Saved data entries
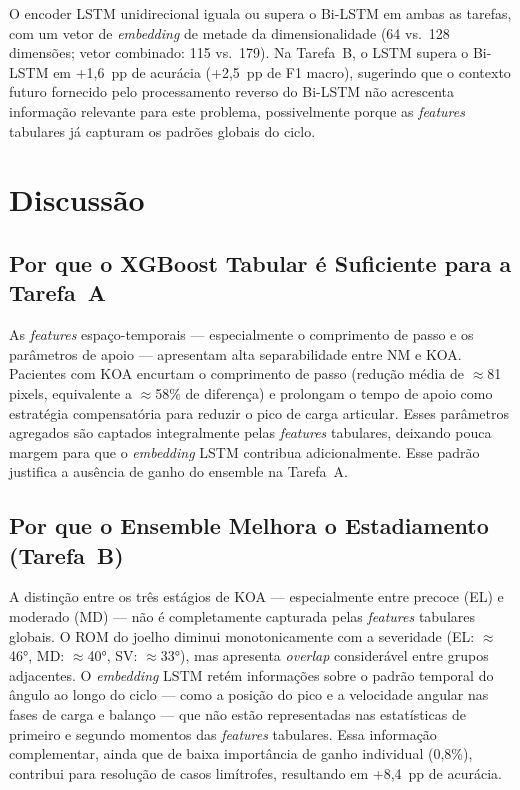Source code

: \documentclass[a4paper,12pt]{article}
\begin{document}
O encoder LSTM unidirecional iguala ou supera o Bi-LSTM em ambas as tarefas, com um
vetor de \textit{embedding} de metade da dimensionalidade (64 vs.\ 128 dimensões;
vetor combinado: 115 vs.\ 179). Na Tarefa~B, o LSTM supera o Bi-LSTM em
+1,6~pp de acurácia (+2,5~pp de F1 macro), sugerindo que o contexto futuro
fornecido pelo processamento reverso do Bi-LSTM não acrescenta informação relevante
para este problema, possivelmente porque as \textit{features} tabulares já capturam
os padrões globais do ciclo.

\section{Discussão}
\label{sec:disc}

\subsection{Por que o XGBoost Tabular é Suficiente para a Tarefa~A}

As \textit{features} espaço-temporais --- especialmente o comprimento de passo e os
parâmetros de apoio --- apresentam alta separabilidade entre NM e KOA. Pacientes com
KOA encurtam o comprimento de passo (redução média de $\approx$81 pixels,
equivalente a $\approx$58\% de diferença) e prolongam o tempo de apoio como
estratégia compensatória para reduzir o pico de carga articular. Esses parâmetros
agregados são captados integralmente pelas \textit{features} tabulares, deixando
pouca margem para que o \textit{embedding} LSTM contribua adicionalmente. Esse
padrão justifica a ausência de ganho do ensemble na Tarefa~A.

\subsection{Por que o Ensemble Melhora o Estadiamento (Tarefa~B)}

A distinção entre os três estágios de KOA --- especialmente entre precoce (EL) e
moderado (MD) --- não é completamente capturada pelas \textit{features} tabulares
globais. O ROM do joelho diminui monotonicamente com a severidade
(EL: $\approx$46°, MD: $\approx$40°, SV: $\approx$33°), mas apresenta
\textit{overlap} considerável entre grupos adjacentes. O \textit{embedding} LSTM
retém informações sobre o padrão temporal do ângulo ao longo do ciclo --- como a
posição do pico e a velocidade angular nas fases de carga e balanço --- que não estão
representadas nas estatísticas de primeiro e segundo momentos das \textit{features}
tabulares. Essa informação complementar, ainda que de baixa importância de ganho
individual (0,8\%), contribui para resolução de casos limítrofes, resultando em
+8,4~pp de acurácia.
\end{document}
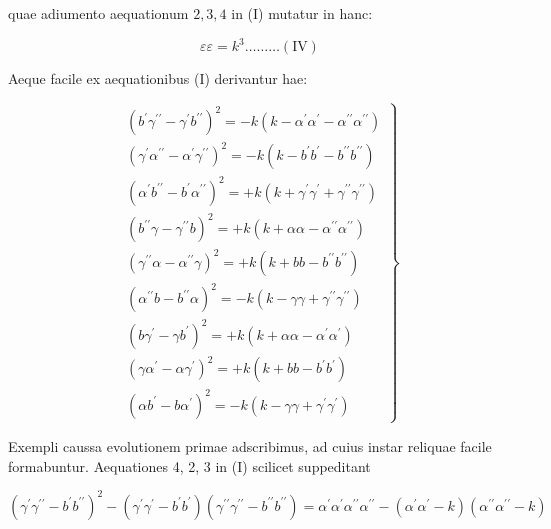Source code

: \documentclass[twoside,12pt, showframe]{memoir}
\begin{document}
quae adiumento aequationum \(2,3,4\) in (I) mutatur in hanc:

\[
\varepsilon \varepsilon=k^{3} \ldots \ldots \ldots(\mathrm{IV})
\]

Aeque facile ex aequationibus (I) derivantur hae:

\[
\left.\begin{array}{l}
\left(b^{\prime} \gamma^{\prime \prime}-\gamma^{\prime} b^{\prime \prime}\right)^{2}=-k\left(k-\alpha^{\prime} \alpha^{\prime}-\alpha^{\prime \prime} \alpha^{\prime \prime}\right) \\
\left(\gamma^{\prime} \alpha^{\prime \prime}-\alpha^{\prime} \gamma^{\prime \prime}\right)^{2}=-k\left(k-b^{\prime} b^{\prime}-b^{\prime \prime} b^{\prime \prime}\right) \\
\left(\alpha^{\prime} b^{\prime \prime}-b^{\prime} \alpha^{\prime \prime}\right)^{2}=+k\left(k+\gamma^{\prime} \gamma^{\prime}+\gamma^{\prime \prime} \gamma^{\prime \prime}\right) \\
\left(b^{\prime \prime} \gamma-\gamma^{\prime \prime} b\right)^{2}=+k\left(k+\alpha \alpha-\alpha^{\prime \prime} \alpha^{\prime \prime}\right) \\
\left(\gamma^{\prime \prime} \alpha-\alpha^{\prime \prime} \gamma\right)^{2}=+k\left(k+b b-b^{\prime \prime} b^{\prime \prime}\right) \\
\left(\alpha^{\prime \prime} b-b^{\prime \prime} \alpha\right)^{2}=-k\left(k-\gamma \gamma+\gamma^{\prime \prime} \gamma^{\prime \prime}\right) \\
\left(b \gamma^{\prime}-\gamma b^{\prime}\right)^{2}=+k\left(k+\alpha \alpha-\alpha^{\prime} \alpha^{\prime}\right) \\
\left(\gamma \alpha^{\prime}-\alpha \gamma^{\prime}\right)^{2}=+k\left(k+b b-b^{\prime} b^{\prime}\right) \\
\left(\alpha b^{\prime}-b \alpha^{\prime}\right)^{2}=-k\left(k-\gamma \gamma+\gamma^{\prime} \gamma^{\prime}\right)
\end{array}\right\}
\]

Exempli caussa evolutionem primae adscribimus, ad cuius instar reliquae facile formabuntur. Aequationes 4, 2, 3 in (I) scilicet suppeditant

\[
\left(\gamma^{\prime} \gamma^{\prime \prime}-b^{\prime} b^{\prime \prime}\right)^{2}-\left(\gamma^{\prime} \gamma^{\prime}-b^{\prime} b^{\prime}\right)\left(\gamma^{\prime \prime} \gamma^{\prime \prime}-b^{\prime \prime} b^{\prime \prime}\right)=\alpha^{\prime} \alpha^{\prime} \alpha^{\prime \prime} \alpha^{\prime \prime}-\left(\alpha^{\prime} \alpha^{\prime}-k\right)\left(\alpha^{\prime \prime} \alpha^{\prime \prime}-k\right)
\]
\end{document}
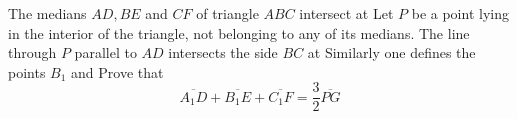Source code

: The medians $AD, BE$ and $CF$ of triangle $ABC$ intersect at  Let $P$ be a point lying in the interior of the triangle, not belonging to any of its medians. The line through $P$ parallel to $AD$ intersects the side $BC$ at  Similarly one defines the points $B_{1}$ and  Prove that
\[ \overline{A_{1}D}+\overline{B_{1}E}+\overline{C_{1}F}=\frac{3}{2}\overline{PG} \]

WORK TO COMPLETE – Begin at the first line of the records. Print every line through the one containing "equivalente a $\approx$58\%" exactly, but skip the pictures.

FINAL ANSWER –
Source code

: \documentclass[a4paper,12pt]{article}
\begin{document}
O encoder LSTM unidirecional iguala ou supera o Bi-LSTM em ambas as tarefas, com um
vetor de \textit{embedding} de metade da dimensionalidade (64 vs.\ 128 dimensões;
vetor combinado: 115 vs.\ 179). Na Tarefa~B, o LSTM supera o Bi-LSTM em
+1,6~pp de acurácia (+2,5~pp de F1 macro), sugerindo que o contexto futuro
fornecido pelo processamento reverso do Bi-LSTM não acrescenta informação relevante
para este problema, possivelmente porque as \textit{features} tabulares já capturam
os padrões globais do ciclo.

\section{Discussão}
\label{sec:disc}

\subsection{Por que o XGBoost Tabular é Suficiente para a Tarefa~A}

As \textit{features} espaço-temporais --- especialmente o comprimento de passo e os
parâmetros de apoio --- apresentam alta separabilidade entre NM e KOA. Pacientes com
KOA encurtam o comprimento de passo (redução média de $\approx$81 pixels,
equivalente a $\approx$58\% de diferença) e prolongam o tempo de apoio como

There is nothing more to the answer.